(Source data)
[Start of Attachment]

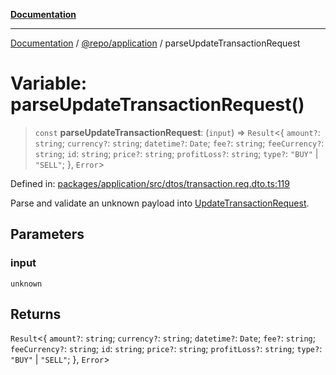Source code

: [**Documentation**](../../../README.md)

***

[Documentation](../../../README.md) / [@repo/application](../README.md) / parseUpdateTransactionRequest

# Variable: parseUpdateTransactionRequest()

> `const` **parseUpdateTransactionRequest**: (`input`) => `Result`\<\{ `amount?`: `string`; `currency?`: `string`; `datetime?`: `Date`; `fee?`: `string`; `feeCurrency?`: `string`; `id`: `string`; `price?`: `string`; `profitLoss?`: `string`; `type?`: `"BUY"` \| `"SELL"`; \}, `Error`\>

Defined in: [packages/application/src/dtos/transaction.req.dto.ts:119](https://github.com/o3osatoshi/experiment/blob/04dfa58df6e48824a200a24d77afef7ce464e1ae/packages/application/src/dtos/transaction.req.dto.ts#L119)

Parse and validate an unknown payload into [UpdateTransactionRequest](../type-aliases/UpdateTransactionRequest.md).

## Parameters

### input

`unknown`

## Returns

`Result`\<\{ `amount?`: `string`; `currency?`: `string`; `datetime?`: `Date`; `fee?`: `string`; `feeCurrency?`: `string`; `id`: `string`; `price?`: `string`; `profitLoss?`: `string`; `type?`: `"BUY"` \| `"SELL"`; \}, `Error`\>
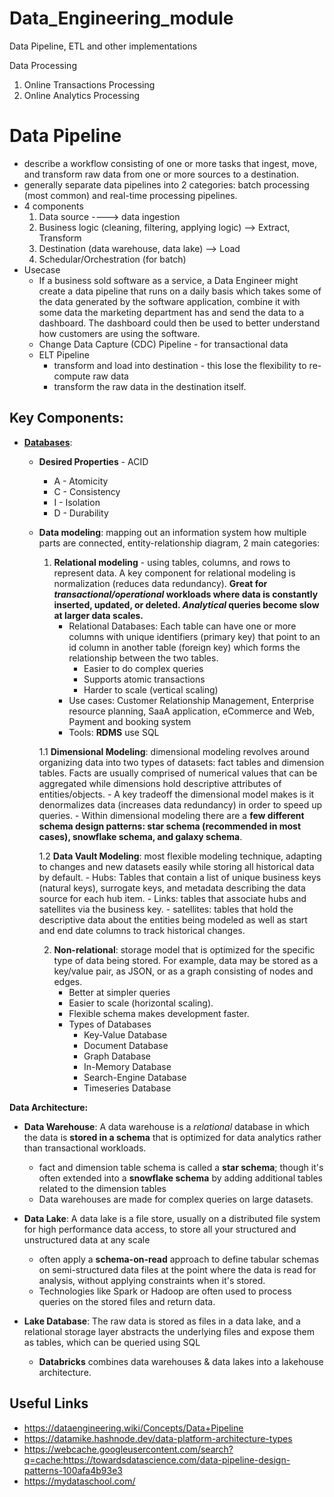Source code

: # Data_Engineering_module
Data Pipeline, ETL and other implementations

Data Processing
1. Online Transactions Processing
2. Online Analytics Processing

# Data Pipeline
- describe a workflow consisting of one or more tasks that ingest, move, and transform raw data from one or more sources to a destination.
- generally separate data pipelines into 2 categories: batch processing (most common) and real-time processing pipelines.
- 4 components
  1. Data source   ----> data ingestion
  2. Business logic (cleaning, filtering, applying logic)  --> Extract, Transform
  3. Destination (data warehouse, data lake) --> Load
  4. Schedular/Orchestration (for batch)
- Usecase
  - If a business sold software as a service, a Data Engineer might create a data pipeline that runs on a daily basis which takes some of the data generated by the software application, combine it with some data the marketing department has and send the data to a dashboard. The dashboard could then be used to better understand how customers are using the software.
  - Change Data Capture (CDC) Pipeline - for transactional data
  - ELT Pipeline
    - transform and load into destination - this lose the flexibility to re-compute raw data
    - transform the raw data in the destination itself.



## Key Components:
- **[Databases](https://youtu.be/JZfeeyP-tCM)**:
  - **Desired Properties** - ACID
    - A - Atomicity
    - C - Consistency
    - I - Isolation
    - D - Durability
  - **Data modeling**: mapping out an information system how multiple parts are connected, entity-relationship diagram, 2 main categories:
    1. **Relational modeling** - using tables, columns, and rows to represent data.  A key component for relational modeling is normalization (reduces data redundancy).  **Great for *transactional/operational* workloads where data is constantly inserted, updated, or deleted. *Analytical* queries become slow at larger data scales.**
        - Relational Databases:  Each table can have one or more columns with unique identifiers (primary key) that point to an id column in another table (foreign key) which forms the relationship between the two tables.
            - Easier to do complex queries
            - Supports atomic transactions
            - Harder to scale (vertical scaling)
        - Use cases: Customer Relationship Management, Enterprise resource planning, SaaA application, eCommerce and Web, Payment and booking system
        - Tools: **RDMS** use SQL
    
    1.1 **Dimensional Modeling**: dimensional modeling revolves around organizing data into two types of datasets: fact tables and dimension tables. Facts are usually comprised of numerical values that can be aggregated while dimensions hold descriptive attributes of entities/objects.
        - A key tradeoff the dimensional model makes is it denormalizes data (increases data redundancy) in order to speed up queries.
        - Within dimensional modeling there are a **few different schema design patterns: star schema (recommended in most cases), snowflake schema, and galaxy schema**.
    
    1.2 **Data Vault Modeling**: most flexible modeling technique, adapting to changes and new datasets easily while storing all historical data by default.
        - Hubs: Tables that contain a list of unique business keys (natural keys), surrogate keys, and metadata describing the data source for each hub item.
        - Links: tables that associate hubs and satellites via the business key.
        - satellites: tables that hold the descriptive data about the entities being modeled as well as start and end date columns to track historical changes.

    2. **Non-relational**: storage model that is optimized for the specific type of data being stored. For example, data may be stored as a key/value pair, as JSON, or as a graph consisting of nodes and edges.
          - Better at simpler queries
          - Easier to scale (horizontal scaling).
          - Flexible schema makes development faster. 
        - Types of Databases
            - Key-Value Database
            - Document Database
            - Graph Database
            - In-Memory Database
            - Search-Engine Database
            - Timeseries Database

**Data Architecture:**
- **Data Warehouse**: A data warehouse is a *relational* database in which the data is **stored in a schema** that is optimized for data analytics rather than transactional workloads.
  - fact and dimension table schema is called a **star schema**; though it's often extended into a **snowflake schema** by adding additional tables related to the dimension tables
  - Data warehouses are made for complex queries on large datasets.

- **Data Lake**: A data lake is a file store, usually on a distributed file system for high performance data access, to store all your structured and unstructured data at any scale
  - often apply a **schema-on-read** approach to define tabular schemas on semi-structured data files at the point where the data is read for analysis, without applying constraints when it's stored.
  - Technologies like Spark or Hadoop are often used to process queries on the stored files and return data.

- **Lake Database**: The raw data is stored as files in a data lake, and a relational storage layer abstracts the underlying files and expose them as tables, which can be queried using SQL
  - **Databricks** combines data warehouses & data lakes into a lakehouse architecture. 


## Useful Links
- https://dataengineering.wiki/Concepts/Data+Pipeline
- https://datamike.hashnode.dev/data-platform-architecture-types
- https://webcache.googleusercontent.com/search?q=cache:https://towardsdatascience.com/data-pipeline-design-patterns-100afa4b93e3
- https://mydataschool.com/


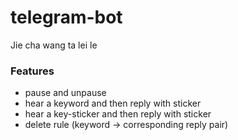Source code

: # telegram-bot
Jie cha wang ta lei le

### Features
* pause and unpause
* hear a keyword and then reply with sticker
* hear a key-sticker and then reply with sticker
* delete rule (keyword -> corresponding reply pair)

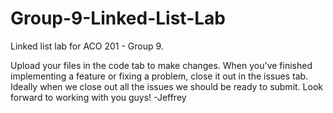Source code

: # Group-9-Linked-List-Lab
Linked list lab for ACO 201 - Group 9.

Upload your files in the code tab to make changes. When you've finished implementing a feature or fixing a problem, close it out in the issues tab. Ideally when we close out all the issues we should be ready to submit. Look forward to working with you guys!
  -Jeffrey
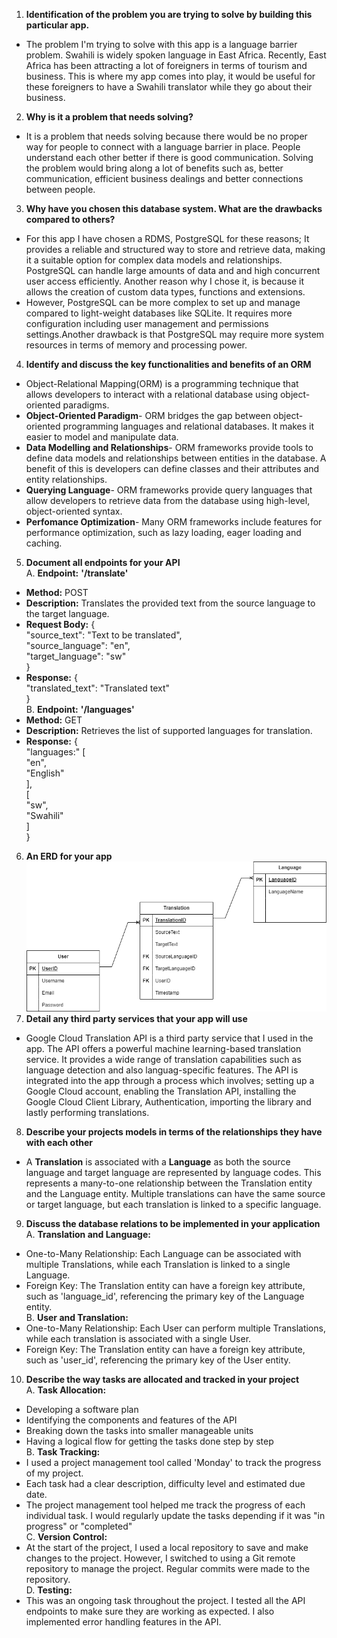 1. **Identification of the problem you are trying to solve by building this particular app.**  
- The problem I'm trying to solve with this app is a language barrier problem. Swahili is widely spoken language in East Africa. Recently, East Africa has been attracting a lot of foreigners in terms of tourism and business. This is where my app comes into play, it would be useful for these foreigners to have a Swahili translator while they go about their business.  
2. **Why is it a problem that needs solving?**  
- It is a problem that needs solving because there would be no proper way for people to connect with a language barrier in place. People understand each other better if there is good communication. Solving the problem would bring along a lot of benefits such as, better communication, efficient business dealings and better connections between people.  
3. **Why have you chosen this database system. What are the drawbacks compared to others?**  
- For this app I have chosen a RDMS, PostgreSQL for these reasons; It provides a reliable and structured way to store and retrieve data, making it a suitable option for complex data models and relationships. PostgreSQL can handle large amounts of data and and high concurrent user access efficiently. Another reason why I chose it, is because it allows the creation of custom data types, functions and extensions.  
- However, PostgreSQL can be more complex to set up and manage compared to light-weight databases like SQLite. It requires more configuration including user management and permissions settings.Another drawback is that PostgreSQL may require more system resources in terms of memory and processing power.  
4. **Identify and discuss the key functionalities and benefits of an ORM**  
- Object-Relational Mapping(ORM) is a programming technique that allows developers to interact with a relational database using object-oriented paradigms.
- **Object-Oriented Paradigm**- ORM bridges the gap between object-oriented programming languages and relational databases. It makes it easier to model and manipulate data.  
- **Data Modelling and Relationships**- ORM frameworks provide tools to define data models and relationships between entities in the database. A benefit of this is developers can define classes and their attributes and entity relationships.  
- **Querying Language**- ORM frameworks provide query languages that allow developers to retrieve data from the database using high-level, object-oriented syntax.  
- **Perfomance Optimization**- Many ORM frameworks include features for performance optimization, such as lazy loading, eager loading and caching.  
5. **Document all endpoints for your API**  
A. **Endpoint:** **'/translate'**  
- **Method:** POST  
- **Description:** Translates the provided text from the source language to the target language.  
- **Request Body:** {  
  "source_text": "Text to be translated",  
  "source_language": "en",  
  "target_language": "sw"  
}  
- **Response:** {  
  "translated_text": "Translated text"  
}  
B. **Endpoint:** **'/languages'**  
- **Method:** GET  
- **Description:** Retrieves the list of supported languages for translation.  
- **Response:** {  
  "languages:" [  
   "en",  
   "English"  
  ],  
  [  
    "sw",  
    "Swahili"  
  ]  
}  
6. **An ERD for your app**  
![ERD for the app](./docs/ERD.drawio.png)  
7. **Detail any third party services that your app will use**  
- Google Cloud Translation API is a third party service that I used in the app. The API offers a powerful machine learning-based translation service. It provides a wide range of translation capabilities such as language detection and also languag-specific features. The API is integrated into the app through a process which involves; setting up a Google Cloud account, enabling the Translation API, installing the Google Cloud Client Library, Authentication, importing the library and lastly performing translations.  
8. **Describe your projects models in terms of the relationships they have with each other**  
- A **Translation** is associated with a **Language** as both the source language and target language are represented by language codes. This represents a many-to-one relationship between the Translation entity and the Language entity. Multiple translations can have the same source or target language, but each translation is linked to a specific language.  
9. **Discuss the database relations to be implemented in your application**  
A. **Translation and Language:**  
- One-to-Many Relationship: Each Language can be associated with multiple Translations, while each Translation is linked to a single Language.  
- Foreign Key: The Translation entity can have a foreign key attribute, such as 'language_id', referencing the primary key of the Language entity.  
B. **User and Translation:**  
- One-to-Many Relationship: Each User can perform multiple Translations, while each translation is associated with a single User.  
- Foreign Key: The Translation entity can have a foreign key attribute, such as 'user_id', referencing the primary key of the User entity.  
10. **Describe the way tasks are allocated and tracked in your project**  
A. **Task Allocation:**  
- Developing a software plan  
- Identifying the components and features of the API  
- Breaking down the tasks into smaller manageable units  
- Having a logical flow for getting the tasks done step by step  
B. **Task Tracking:**  
- I used a project management tool called 'Monday' to track the progress of my project.  
- Each task had a clear description, difficulty level and estimated due date.  
- The project management tool helped me track the progress of each individual task. I would regularly update the tasks depending if it was "in progress" or "completed"  
C. **Version Control:**  
- At the start of the project, I used a local repository to save and make changes to the project. However, I switched to using a Git remote repository to manage the project. Regular commits were made to the repository.  
D. **Testing:**  
- This was an ongoing task throughout the project. I tested all the API endpoints to make sure they are working as expected. I also implemented error handling features in the API.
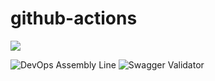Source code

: # github-actions

<img src="https://fontawesome.com/icons/aws?f=brands&s=solid">

![DevOps Assembly Line](https://devops.com/wp-content/uploads/2017/08/CIpci2.png)
![Swagger Validator](https://img.shields.io/swagger/valid/3.0)
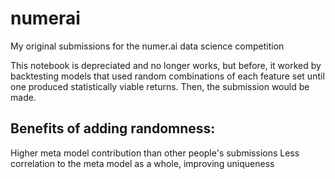 # numerai
My original submissions for the numer.ai data science competition

This notebook is depreciated and no longer works, but before, it worked by backtesting models that used random combinations of each feature set until one produced statistically viable returns. Then, the submission would be made.

## Benefits of adding randomness:
Higher meta model contribution than other people's submissions
Less correlation to the meta model as a whole, improving uniqueness
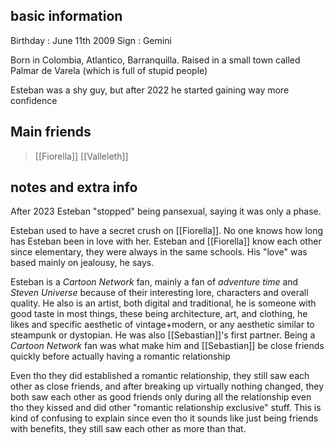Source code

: ## basic information

Birthday : June 11th 2009
Sign : Gemini

Born in Colombia, Atlantico, Barranquilla. Raised in a small town called Palmar de Varela (which is full of stupid people)

Esteban was a shy guy, but after 2022 he started gaining way more confidence

## Main friends

> [[Fiorella]]
> [[Valleleth]]

## notes and extra info

After 2023 Esteban "stopped" being pansexual, saying it was only a phase.

Esteban used to have a secret crush on [[Fiorella]]. No one knows how long has Esteban been in love with her. Esteban and [[Fiorella]] know each other since elementary, they were always in the same schools. His "love" was based mainly on jealousy, he says.

Esteban is a _Cartoon Network_ fan, mainly a fan of _adventure time_ and _Steven Universe_ because of their interesting lore, characters and overall quality. He also is an artist, both digital and traditional, he is someone with good taste in most things, these being architecture, art, and clothing, he likes and specific aesthetic of vintage+modern, or any aesthetic similar to steampunk or dystopian. He was also [[Sebastian]]'s first partner. Being a _Cartoon Network_ fan was what make him and [[Sebastian]] be close friends quickly before actually having a romantic relationship

Even tho they did established a romantic relationship, they still saw each other as close friends, and after breaking up virtually nothing changed, they both saw each other as good friends only during all the relationship even tho they kissed and did other "romantic relationship exclusive" stuff. This is kind of confusing to explain since even tho it sounds like just being friends with benefits, they still saw each other as more than that.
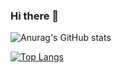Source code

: ### Hi there 👋

<!--
**Mounik/Mounik** is a ✨ _special_ ✨ repository because its `README.md` (this file) appears on your GitHub profile.

Here are some ideas to get you started:

- 🔭 I’m currently working on ...
- 🌱 I’m currently learning ...
- 👯 I’m looking to collaborate on ...
- 🤔 I’m looking for help with ...
- 💬 Ask me about ...
- 📫 How to reach me: ...
- 😄 Pronouns: ...
- ⚡ Fun fact: ...
-->
![Anurag's GitHub stats](https://github-readme-stats.vercel.app/api?username=mounik&show_icons=true&theme=radical)

[![Top Langs](https://github-readme-stats.vercel.app/api/top-langs/?username=mounik&show_icons=true&theme=radical)](https://github.com/mounik/github-readme-stats)

<!--
[![Anurag's GitHub stats-Dark](https://github-readme-stats.vercel.app/api?username=mounik&show_icons=true&theme=dark#gh-dark-mode-only)](https://github.com/anuraghazra/github-readme-stats#gh-dark-mode-only)
[![Anurag's GitHub stats-Light](https://github-readme-stats.vercel.app/api?username=mounik&show_icons=true&theme=default#gh-light-mode-only)](https://github.com/anuraghazra/github-readme-stats#gh-light-mode-only)
-->
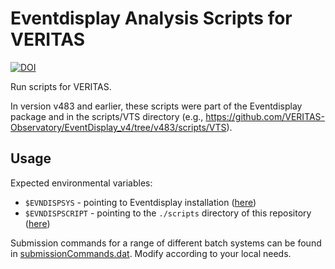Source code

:# Eventdisplay Analysis Scripts for VERITAS

[![DOI](https://zenodo.org/badge/307321978.svg)](https://zenodo.org/badge/latestdoi/307321978)

Run scripts for VERITAS.

In version v483 and earlier, these scripts were part of the Eventdisplay package and in the scripts/VTS directory (e.g., https://github.com/VERITAS-Observatory/EventDisplay_v4/tree/v483/scripts/VTS).

## Usage

Expected environmental variables:
- `$EVNDISPSYS` - pointing to Eventdisplay installation ([here](https://github.com/VERITAS-Observatory/EventDisplay_v4))
- `$EVNDISPSCRIPT` - pointing to the `./scripts` directory of this repository ([here](https://github.com/VERITAS-Observatory/Eventdisplay_AnalysisScripts_VTS/tree/main/scripts))

Submission commands for a range of different batch systems can be found in [submissionCommands.dat](./scripts/submissionCommands.dat). Modify according to your local needs.
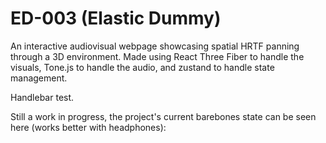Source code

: # ED-003 (Elastic Dummy)

An interactive audiovisual webpage showcasing spatial HRTF panning through a 3D environment. Made using React Three Fiber to handle the visuals, Tone.js to handle the audio, and zustand to handle state management. 

Handlebar test.

Still a work in progress, the project's current barebones state can be seen here (works better with headphones): 

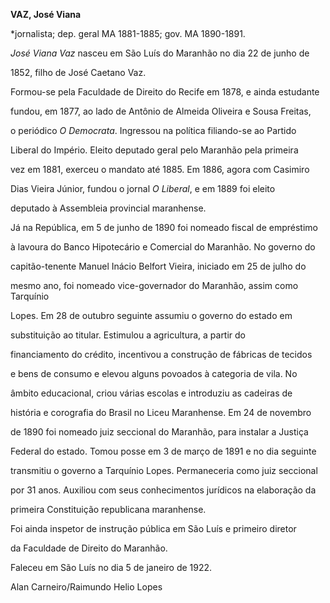 **VAZ, José Viana**



\*jornalista; dep. geral MA 1881-1885; gov. MA 1890-1891.



*José Viana Vaz* nasceu em São Luís do Maranhão no dia 22 de junho de

1852, filho de José Caetano Vaz.



Formou-se pela Faculdade de Direito do Recife em 1878, e ainda estudante

fundou, em 1877, ao lado de Antônio de Almeida Oliveira e Sousa Freitas,

o periódico *O Democrata*. Ingressou na política filiando-se ao Partido

Liberal do Império. Eleito deputado geral pelo Maranhão pela primeira

vez em 1881, exerceu o mandato até 1885. Em 1886, agora com Casimiro

Dias Vieira Júnior, fundou o jornal *O Liberal*, e em 1889 foi eleito

deputado à Assembleia provincial maranhense.



Já na República, em 5 de junho de 1890 foi nomeado fiscal de empréstimo

à lavoura do Banco Hipotecário e Comercial do Maranhão. No governo do

capitão-tenente Manuel Inácio Belfort Vieira, iniciado em 25 de julho do

mesmo ano, foi nomeado vice-governador do Maranhão, assim como Tarquínio

Lopes. Em 28 de outubro seguinte assumiu o governo do estado em

substituição ao titular. Estimulou a agricultura, a partir do

financiamento do crédito, incentivou a construção de fábricas de tecidos

e bens de consumo e elevou alguns povoados à categoria de vila. No

âmbito educacional, criou várias escolas e introduziu as cadeiras de

história e corografia do Brasil no Liceu Maranhense. Em 24 de novembro

de 1890 foi nomeado juiz seccional do Maranhão, para instalar a Justiça

Federal do estado. Tomou posse em 3 de março de 1891 e no dia seguinte

transmitiu o governo a Tarquínio Lopes. Permaneceria como juiz seccional

por 31 anos. Auxiliou com seus conhecimentos jurídicos na elaboração da

primeira Constituição republicana maranhense.



Foi ainda inspetor de instrução pública em São Luís e primeiro diretor

da Faculdade de Direito do Maranhão.



Faleceu em São Luís no dia 5 de janeiro de 1922.



Alan Carneiro/Raimundo Helio Lopes



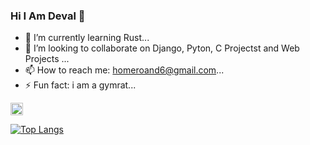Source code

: ### Hi I Am Deval 👋





- 🌱 I’m currently learning Rust...
- 👯 I’m looking to collaborate on Django, Pyton, C Projectst and Web Projects ...
- 📫 How to reach me: homeroand6@gmail.com...
- ⚡ Fun fact: i am a gymrat...

<code><img height="20"  src="![image](https://github.com/Deval027/Deval027/assets/124638098/e26e9cb9-d8bd-475f-b376-43d1f59ea353)
"></code>

[![Top Langs](https://github-readme-stats.vercel.app/api/top-langs/?username=deval027&layout=compact)](https://github.com/anuraghazra/github-readme-stats)
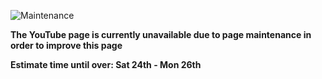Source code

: <!-- Start of Maintenance Code -->


![Maintenance](https://image.opencart.com/cache/5abf1dea704be-resize-710x380.jpg)

**The YouTube page is currently unavailable due to page maintenance in order to improve this page**

**Estimate time until over: Sat 24th - Mon 26th**


<!-- End of Maintenance Code -->



<!-- Start of Page Code -->

<!--
<img crossorigin="anonymous" src="https://upload.wikimedia.org/wikipedia/commons/thumb/e/e1/Google_Chrome_icon_%28February_2022%29.svg/1024px-Google_Chrome_icon_%28February_2022%29.svg.png" class="svg" alt="Google Chrome icon (February 2022).svg" width="50" height="50">

**Youtube**

**By Google Inc**

**Version 108.0.5359.128**

<a href="https://d.apkpure.com/b/APK/com.android.chrome?version=latest">Download APK</a>
-->

<!-- End of Page Code -->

[End of Attachment]

-- PROBLEM DESCRIPTION --
Go through the entries and return each line where the word "developers" occurs.

-- RESPONSE --
- Object-Relational Mapping(ORM) is a programming technique that allows developers to interact with a relational database using object-oriented paradigms.
- **Data Modelling and Relationships**- ORM frameworks provide tools to define data models and relationships between entities in the database. A benefit of this is developers can define classes and their attributes and entity relationships.  
- **Querying Language**- ORM frameworks provide query languages that allow developers to retrieve data from the database using high-level, object-oriented syntax.  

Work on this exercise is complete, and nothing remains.